#### Records from a data collection:
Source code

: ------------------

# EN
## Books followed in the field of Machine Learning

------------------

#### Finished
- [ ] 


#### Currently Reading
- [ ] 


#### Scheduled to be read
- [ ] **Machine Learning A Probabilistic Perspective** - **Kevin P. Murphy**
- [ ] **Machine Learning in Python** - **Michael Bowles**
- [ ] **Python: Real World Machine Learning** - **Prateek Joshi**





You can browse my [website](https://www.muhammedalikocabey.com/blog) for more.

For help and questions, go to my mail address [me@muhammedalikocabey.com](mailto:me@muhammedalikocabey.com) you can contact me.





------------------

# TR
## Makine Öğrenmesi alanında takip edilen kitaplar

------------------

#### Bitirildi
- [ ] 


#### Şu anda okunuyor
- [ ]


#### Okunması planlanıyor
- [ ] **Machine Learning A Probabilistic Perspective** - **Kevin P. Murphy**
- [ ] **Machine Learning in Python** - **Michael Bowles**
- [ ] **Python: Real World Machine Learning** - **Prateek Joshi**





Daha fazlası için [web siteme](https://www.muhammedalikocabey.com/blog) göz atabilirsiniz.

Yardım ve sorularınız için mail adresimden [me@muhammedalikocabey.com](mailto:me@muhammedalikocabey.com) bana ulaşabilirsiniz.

#### Description of the task:
All of the data above should be set down word for word.

#### Output of the exercise:
Source code

: ------------------

# EN
## Books followed in the field of Machine Learning

------------------

#### Finished
- [ ] 


#### Currently Reading
- [ ] 


#### Scheduled to be read
- [ ] **Machine Learning A Probabilistic Perspective** - **Kevin P. Murphy**
- [ ] **Machine Learning in Python** - **Michael Bowles**
- [ ] **Python: Real World Machine Learning** - **Prateek Joshi**





You can browse my [website](https://www.muhammedalikocabey.com/blog) for more.

For help and questions, go to my mail address [me@muhammedalikocabey.com](mailto:me@muhammedalikocabey.com) you can contact me.





------------------

# TR
## Makine Öğrenmesi alanında takip edilen kitaplar

------------------

#### Bitirildi
- [ ] 


#### Şu anda okunuyor
- [ ]


#### Okunması planlanıyor
- [ ] **Machine Learning A Probabilistic Perspective** - **Kevin P. Murphy**
- [ ] **Machine Learning in Python** - **Michael Bowles**
- [ ] **Python: Real World Machine Learning** - **Prateek Joshi**





Daha fazlası için [web siteme](https://www.muhammedalikocabey.com/blog) göz atabilirsiniz.

Yardım ve sorularınız için mail adresimden [me@muhammedalikocabey.com](mailto:me@muhammedalikocabey.com) bana ulaşabilirsiniz.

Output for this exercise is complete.